• TASK TO CARRY OUT
Restate each record exactly as it was written.

□ □ □ □

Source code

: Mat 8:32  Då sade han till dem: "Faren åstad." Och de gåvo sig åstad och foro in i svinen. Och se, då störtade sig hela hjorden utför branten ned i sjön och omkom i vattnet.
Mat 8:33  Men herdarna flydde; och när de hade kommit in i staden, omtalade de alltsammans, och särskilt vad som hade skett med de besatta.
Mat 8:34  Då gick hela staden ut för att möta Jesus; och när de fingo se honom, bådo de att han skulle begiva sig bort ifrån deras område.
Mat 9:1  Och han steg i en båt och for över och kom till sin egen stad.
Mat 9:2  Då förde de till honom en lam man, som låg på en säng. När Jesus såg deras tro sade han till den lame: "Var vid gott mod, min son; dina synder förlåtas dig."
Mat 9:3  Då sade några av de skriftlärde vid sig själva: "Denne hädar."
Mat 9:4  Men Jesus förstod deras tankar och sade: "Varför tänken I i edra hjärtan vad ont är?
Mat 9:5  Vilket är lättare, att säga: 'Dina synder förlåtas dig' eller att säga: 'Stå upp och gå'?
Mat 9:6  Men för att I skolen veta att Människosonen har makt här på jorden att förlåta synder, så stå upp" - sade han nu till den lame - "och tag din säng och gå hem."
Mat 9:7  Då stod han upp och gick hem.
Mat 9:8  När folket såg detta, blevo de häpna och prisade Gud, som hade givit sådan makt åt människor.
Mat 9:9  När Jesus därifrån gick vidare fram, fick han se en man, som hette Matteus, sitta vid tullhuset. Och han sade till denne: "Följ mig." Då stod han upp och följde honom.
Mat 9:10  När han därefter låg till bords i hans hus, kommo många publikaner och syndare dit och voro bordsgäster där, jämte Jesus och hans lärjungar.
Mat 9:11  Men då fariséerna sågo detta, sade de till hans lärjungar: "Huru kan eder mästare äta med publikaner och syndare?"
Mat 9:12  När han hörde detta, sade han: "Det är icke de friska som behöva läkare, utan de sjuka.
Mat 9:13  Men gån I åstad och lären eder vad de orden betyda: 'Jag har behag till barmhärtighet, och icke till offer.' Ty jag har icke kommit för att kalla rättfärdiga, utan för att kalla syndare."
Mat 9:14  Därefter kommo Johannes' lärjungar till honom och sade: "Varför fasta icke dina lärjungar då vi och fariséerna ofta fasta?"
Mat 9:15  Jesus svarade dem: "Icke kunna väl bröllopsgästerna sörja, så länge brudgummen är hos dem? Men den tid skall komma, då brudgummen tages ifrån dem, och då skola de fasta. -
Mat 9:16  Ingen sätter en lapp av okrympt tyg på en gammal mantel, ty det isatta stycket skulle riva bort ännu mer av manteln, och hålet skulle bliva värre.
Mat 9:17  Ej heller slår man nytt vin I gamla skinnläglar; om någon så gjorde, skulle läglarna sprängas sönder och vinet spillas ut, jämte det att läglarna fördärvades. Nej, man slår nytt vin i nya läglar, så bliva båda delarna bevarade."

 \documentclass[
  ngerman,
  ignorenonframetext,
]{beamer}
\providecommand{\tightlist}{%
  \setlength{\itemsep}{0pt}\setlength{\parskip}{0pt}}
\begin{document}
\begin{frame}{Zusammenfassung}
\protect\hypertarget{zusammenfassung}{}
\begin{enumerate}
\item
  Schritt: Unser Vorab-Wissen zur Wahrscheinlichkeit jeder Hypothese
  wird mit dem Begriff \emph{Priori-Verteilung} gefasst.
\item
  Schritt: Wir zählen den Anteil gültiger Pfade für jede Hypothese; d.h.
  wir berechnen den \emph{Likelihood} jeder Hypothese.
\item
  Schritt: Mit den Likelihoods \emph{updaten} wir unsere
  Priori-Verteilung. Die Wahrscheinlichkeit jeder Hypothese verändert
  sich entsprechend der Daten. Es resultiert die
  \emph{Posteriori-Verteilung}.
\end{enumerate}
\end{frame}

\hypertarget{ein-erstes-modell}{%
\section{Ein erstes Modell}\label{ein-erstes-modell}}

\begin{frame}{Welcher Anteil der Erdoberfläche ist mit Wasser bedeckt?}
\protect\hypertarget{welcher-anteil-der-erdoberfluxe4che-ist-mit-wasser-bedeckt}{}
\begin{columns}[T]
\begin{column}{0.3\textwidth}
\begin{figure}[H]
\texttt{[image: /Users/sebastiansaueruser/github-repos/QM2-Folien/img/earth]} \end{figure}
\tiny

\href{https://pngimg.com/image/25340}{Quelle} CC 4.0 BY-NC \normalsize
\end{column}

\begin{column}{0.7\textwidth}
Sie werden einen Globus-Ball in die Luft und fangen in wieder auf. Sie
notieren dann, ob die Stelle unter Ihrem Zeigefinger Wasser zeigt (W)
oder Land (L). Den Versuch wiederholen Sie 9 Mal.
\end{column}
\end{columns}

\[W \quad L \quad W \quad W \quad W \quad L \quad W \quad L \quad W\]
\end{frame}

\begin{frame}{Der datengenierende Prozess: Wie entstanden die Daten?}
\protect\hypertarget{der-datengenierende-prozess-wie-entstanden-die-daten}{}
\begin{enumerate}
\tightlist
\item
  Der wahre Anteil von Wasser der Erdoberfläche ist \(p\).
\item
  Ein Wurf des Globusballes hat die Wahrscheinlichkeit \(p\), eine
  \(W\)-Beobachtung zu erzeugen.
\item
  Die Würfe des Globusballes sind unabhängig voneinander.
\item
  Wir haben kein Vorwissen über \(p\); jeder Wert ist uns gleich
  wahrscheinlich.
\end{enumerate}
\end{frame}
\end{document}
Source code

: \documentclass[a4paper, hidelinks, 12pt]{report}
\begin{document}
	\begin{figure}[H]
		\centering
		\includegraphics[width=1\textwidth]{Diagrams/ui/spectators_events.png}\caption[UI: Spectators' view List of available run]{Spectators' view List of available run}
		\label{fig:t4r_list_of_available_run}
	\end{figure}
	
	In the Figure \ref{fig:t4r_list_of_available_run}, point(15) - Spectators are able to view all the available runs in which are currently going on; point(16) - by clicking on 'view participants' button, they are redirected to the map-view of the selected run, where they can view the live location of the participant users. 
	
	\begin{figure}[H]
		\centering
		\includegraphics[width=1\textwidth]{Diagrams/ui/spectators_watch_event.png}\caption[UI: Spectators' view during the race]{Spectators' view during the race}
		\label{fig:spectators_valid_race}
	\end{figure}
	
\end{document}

□ □ □ □

• ANSWER TO THIS TASK
Source code

: Mat 8:32  Då sade han till dem: "Faren åstad." Och de gåvo sig åstad och foro in i svinen. Och se, då störtade sig hela hjorden utför branten ned i sjön och omkom i vattnet.
Mat 8:33  Men herdarna flydde; och när de hade kommit in i staden, omtalade de alltsammans, och särskilt vad som hade skett med de besatta.
Mat 8:34  Då gick hela staden ut för att möta Jesus; och när de fingo se honom, bådo de att han skulle begiva sig bort ifrån deras område.
Mat 9:1  Och han steg i en båt och for över och kom till sin egen stad.
Mat 9:2  Då förde de till honom en lam man, som låg på en säng. När Jesus såg deras tro sade han till den lame: "Var vid gott mod, min son; dina synder förlåtas dig."
Mat 9:3  Då sade några av de skriftlärde vid sig själva: "Denne hädar."
Mat 9:4  Men Jesus förstod deras tankar och sade: "Varför tänken I i edra hjärtan vad ont är?
Mat 9:5  Vilket är lättare, att säga: 'Dina synder förlåtas dig' eller att säga: 'Stå upp och gå'?
Mat 9:6  Men för att I skolen veta att Människosonen har makt här på jorden att förlåta synder, så stå upp" - sade han nu till den lame - "och tag din säng och gå hem."
Mat 9:7  Då stod han upp och gick hem.
Mat 9:8  När folket såg detta, blevo de häpna och prisade Gud, som hade givit sådan makt åt människor.
Mat 9:9  När Jesus därifrån gick vidare fram, fick han se en man, som hette Matteus, sitta vid tullhuset. Och han sade till denne: "Följ mig." Då stod han upp och följde honom.
Mat 9:10  När han därefter låg till bords i hans hus, kommo många publikaner och syndare dit och voro bordsgäster där, jämte Jesus och hans lärjungar.
Mat 9:11  Men då fariséerna sågo detta, sade de till hans lärjungar: "Huru kan eder mästare äta med publikaner och syndare?"
Mat 9:12  När han hörde detta, sade han: "Det är icke de friska som behöva läkare, utan de sjuka.
Mat 9:13  Men gån I åstad och lären eder vad de orden betyda: 'Jag har behag till barmhärtighet, och icke till offer.' Ty jag har icke kommit för att kalla rättfärdiga, utan för att kalla syndare."
Mat 9:14  Därefter kommo Johannes' lärjungar till honom och sade: "Varför fasta icke dina lärjungar då vi och fariséerna ofta fasta?"
Mat 9:15  Jesus svarade dem: "Icke kunna väl bröllopsgästerna sörja, så länge brudgummen är hos dem? Men den tid skall komma, då brudgummen tages ifrån dem, och då skola de fasta. -
Mat 9:16  Ingen sätter en lapp av okrympt tyg på en gammal mantel, ty det isatta stycket skulle riva bort ännu mer av manteln, och hålet skulle bliva värre.
Mat 9:17  Ej heller slår man nytt vin I gamla skinnläglar; om någon så gjorde, skulle läglarna sprängas sönder och vinet spillas ut, jämte det att läglarna fördärvades. Nej, man slår nytt vin i nya läglar, så bliva båda delarna bevarade."

 \documentclass[
  ngerman,
  ignorenonframetext,
]{beamer}
\providecommand{\tightlist}{%
  \setlength{\itemsep}{0pt}\setlength{\parskip}{0pt}}
\begin{document}
\begin{frame}{Zusammenfassung}
\protect\hypertarget{zusammenfassung}{}
\begin{enumerate}
\item
  Schritt: Unser Vorab-Wissen zur Wahrscheinlichkeit jeder Hypothese
  wird mit dem Begriff \emph{Priori-Verteilung} gefasst.
\item
  Schritt: Wir zählen den Anteil gültiger Pfade für jede Hypothese; d.h.
  wir berechnen den \emph{Likelihood} jeder Hypothese.
\item
  Schritt: Mit den Likelihoods \emph{updaten} wir unsere
  Priori-Verteilung. Die Wahrscheinlichkeit jeder Hypothese verändert
  sich entsprechend der Daten. Es resultiert die
  \emph{Posteriori-Verteilung}.
\end{enumerate}
\end{frame}

\hypertarget{ein-erstes-modell}{%
\section{Ein erstes Modell}\label{ein-erstes-modell}}

\begin{frame}{Welcher Anteil der Erdoberfläche ist mit Wasser bedeckt?}
\protect\hypertarget{welcher-anteil-der-erdoberfluxe4che-ist-mit-wasser-bedeckt}{}
\begin{columns}[T]
\begin{column}{0.3\textwidth}
\begin{figure}[H]
\texttt{[image: /Users/sebastiansaueruser/github-repos/QM2-Folien/img/earth]} \end{figure}
\tiny

\href{https://pngimg.com/image/25340}{Quelle} CC 4.0 BY-NC \normalsize
\end{column}

\begin{column}{0.7\textwidth}
Sie werden einen Globus-Ball in die Luft und fangen in wieder auf. Sie
notieren dann, ob die Stelle unter Ihrem Zeigefinger Wasser zeigt (W)
oder Land (L). Den Versuch wiederholen Sie 9 Mal.
\end{column}
\end{columns}

\[W \quad L \quad W \quad W \quad W \quad L \quad W \quad L \quad W\]
\end{frame}

\begin{frame}{Der datengenierende Prozess: Wie entstanden die Daten?}
\protect\hypertarget{der-datengenierende-prozess-wie-entstanden-die-daten}{}
\begin{enumerate}
\tightlist
\item
  Der wahre Anteil von Wasser der Erdoberfläche ist \(p\).
\item
  Ein Wurf des Globusballes hat die Wahrscheinlichkeit \(p\), eine
  \(W\)-Beobachtung zu erzeugen.
\item
  Die Würfe des Globusballes sind unabhängig voneinander.
\item
  Wir haben kein Vorwissen über \(p\); jeder Wert ist uns gleich
  wahrscheinlich.
\end{enumerate}
\end{frame}
\end{document}
Source code

: \documentclass[a4paper, hidelinks, 12pt]{report}
\begin{document}
	\begin{figure}[H]
		\centering
		\includegraphics[width=1\textwidth]{Diagrams/ui/spectators_events.png}\caption[UI: Spectators' view List of available run]{Spectators' view List of available run}
		\label{fig:t4r_list_of_available_run}
	\end{figure}
	
	In the Figure \ref{fig:t4r_list_of_available_run}, point(15) - Spectators are able to view all the available runs in which are currently going on; point(16) - by clicking on 'view participants' button, they are redirected to the map-view of the selected run, where they can view the live location of the participant users. 
	
	\begin{figure}[H]
		\centering
		\includegraphics[width=1\textwidth]{Diagrams/ui/spectators_watch_event.png}\caption[UI: Spectators' view during the race]{Spectators' view during the race}
		\label{fig:spectators_valid_race}
	\end{figure}
	
\end{document}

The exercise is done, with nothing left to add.